═══ Data provided ═══

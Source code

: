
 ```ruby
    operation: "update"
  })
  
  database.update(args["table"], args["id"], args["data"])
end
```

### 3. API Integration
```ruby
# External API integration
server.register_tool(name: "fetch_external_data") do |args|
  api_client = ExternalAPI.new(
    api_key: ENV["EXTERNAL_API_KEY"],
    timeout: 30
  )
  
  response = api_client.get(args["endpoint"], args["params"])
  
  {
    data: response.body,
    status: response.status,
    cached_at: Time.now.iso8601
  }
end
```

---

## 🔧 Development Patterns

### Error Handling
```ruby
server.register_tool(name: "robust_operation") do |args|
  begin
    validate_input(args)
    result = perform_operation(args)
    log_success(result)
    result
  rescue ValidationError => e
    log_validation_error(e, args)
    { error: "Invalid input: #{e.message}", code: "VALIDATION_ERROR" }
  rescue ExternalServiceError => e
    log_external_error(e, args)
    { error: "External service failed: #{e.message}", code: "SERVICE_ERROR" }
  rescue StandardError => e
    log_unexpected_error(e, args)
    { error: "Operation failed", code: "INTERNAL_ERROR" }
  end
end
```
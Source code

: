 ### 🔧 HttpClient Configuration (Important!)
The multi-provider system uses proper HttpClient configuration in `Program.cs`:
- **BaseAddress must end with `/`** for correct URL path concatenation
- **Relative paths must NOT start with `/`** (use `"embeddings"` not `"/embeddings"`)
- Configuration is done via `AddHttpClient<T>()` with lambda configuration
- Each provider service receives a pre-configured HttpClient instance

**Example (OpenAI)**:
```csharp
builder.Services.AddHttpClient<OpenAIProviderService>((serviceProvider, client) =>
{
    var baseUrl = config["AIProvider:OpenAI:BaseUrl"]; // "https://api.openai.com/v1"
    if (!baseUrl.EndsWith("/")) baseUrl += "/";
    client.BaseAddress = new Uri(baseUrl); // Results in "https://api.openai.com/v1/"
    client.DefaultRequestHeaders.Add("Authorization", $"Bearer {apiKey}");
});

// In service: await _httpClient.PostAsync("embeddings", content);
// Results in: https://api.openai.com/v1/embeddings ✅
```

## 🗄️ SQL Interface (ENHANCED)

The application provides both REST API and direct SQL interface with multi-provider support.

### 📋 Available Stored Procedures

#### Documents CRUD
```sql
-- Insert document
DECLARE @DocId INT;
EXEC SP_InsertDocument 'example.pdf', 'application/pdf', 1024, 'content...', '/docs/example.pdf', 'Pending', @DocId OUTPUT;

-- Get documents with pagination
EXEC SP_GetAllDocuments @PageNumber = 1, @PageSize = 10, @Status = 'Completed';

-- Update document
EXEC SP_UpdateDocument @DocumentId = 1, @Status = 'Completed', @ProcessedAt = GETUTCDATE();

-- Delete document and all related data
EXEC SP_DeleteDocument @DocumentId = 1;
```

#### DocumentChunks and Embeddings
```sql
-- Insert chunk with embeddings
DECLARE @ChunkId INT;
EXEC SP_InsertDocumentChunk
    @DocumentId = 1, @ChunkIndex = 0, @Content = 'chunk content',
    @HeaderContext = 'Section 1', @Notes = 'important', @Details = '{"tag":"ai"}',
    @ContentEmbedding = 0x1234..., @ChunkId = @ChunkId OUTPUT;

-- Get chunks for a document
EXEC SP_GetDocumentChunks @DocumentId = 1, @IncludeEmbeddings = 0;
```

═══

Assigned task:
Please return the full set of records exactly as given above.

Result:
Source code

:
 ```ruby
    operation: "update"
  })
  
  database.update(args["table"], args["id"], args["data"])
end
```

### 3. API Integration
```ruby
# External API integration
server.register_tool(name: "fetch_external_data") do |args|
  api_client = ExternalAPI.new(
    api_key: ENV["EXTERNAL_API_KEY"],
    timeout: 30
  )
  
  response = api_client.get(args["endpoint"], args["params"])
  
  {
    data: response.body,
    status: response.status,
    cached_at: Time.now.iso8601
  }
end
```

---

## 🔧 Development Patterns

### Error Handling
```ruby
server.register_tool(name: "robust_operation") do |args|
  begin
    validate_input(args)
    result = perform_operation(args)
    log_success(result)
    result
  rescue ValidationError => e
    log_validation_error(e, args)
    { error: "Invalid input: #{e.message}", code: "VALIDATION_ERROR" }
  rescue ExternalServiceError => e
    log_external_error(e, args)
    { error: "External service failed: #{e.message}", code: "SERVICE_ERROR" }
  rescue StandardError => e
    log_unexpected_error(e, args)
    { error: "Operation failed", code: "INTERNAL_ERROR" }
  end
end
```
Source code

: ### 🔧 HttpClient Configuration (Important!)
The multi-provider system uses proper HttpClient configuration in `Program.cs`:
- **BaseAddress must end with `/`** for correct URL path concatenation
- **Relative paths must NOT start with `/`** (use `"embeddings"` not `"/embeddings"`)
- Configuration is done via `AddHttpClient<T>()` with lambda configuration
- Each provider service receives a pre-configured HttpClient instance

**Example (OpenAI)**:
```csharp
builder.Services.AddHttpClient<OpenAIProviderService>((serviceProvider, client) =>
{
    var baseUrl = config["AIProvider:OpenAI:BaseUrl"]; // "https://api.openai.com/v1"
    if (!baseUrl.EndsWith("/")) baseUrl += "/";
    client.BaseAddress = new Uri(baseUrl); // Results in "https://api.openai.com/v1/"
    client.DefaultRequestHeaders.Add("Authorization", $"Bearer {apiKey}");
});

// In service: await _httpClient.PostAsync("embeddings", content);
// Results in: https://api.openai.com/v1/embeddings ✅
```

## 🗄️ SQL Interface (ENHANCED)

The application provides both REST API and direct SQL interface with multi-provider support.

### 📋 Available Stored Procedures

#### Documents CRUD
```sql
-- Insert document
DECLARE @DocId INT;
EXEC SP_InsertDocument 'example.pdf', 'application/pdf', 1024, 'content...', '/docs/example.pdf', 'Pending', @DocId OUTPUT;

-- Get documents with pagination
EXEC SP_GetAllDocuments @PageNumber = 1, @PageSize = 10, @Status = 'Completed';

-- Update document
EXEC SP_UpdateDocument @DocumentId = 1, @Status = 'Completed', @ProcessedAt = GETUTCDATE();

-- Delete document and all related data
EXEC SP_DeleteDocument @DocumentId = 1;
```

#### DocumentChunks and Embeddings
```sql
-- Insert chunk with embeddings
DECLARE @ChunkId INT;
EXEC SP_InsertDocumentChunk
    @DocumentId = 1, @ChunkIndex = 0, @Content = 'chunk content',
    @HeaderContext = 'Section 1', @Notes = 'important', @Details = '{"tag":"ai"}',
    @ContentEmbedding = 0x1234..., @ChunkId = @ChunkId OUTPUT;

-- Get chunks for a document
EXEC SP_GetDocumentChunks @DocumentId = 1, @IncludeEmbeddings = 0;
```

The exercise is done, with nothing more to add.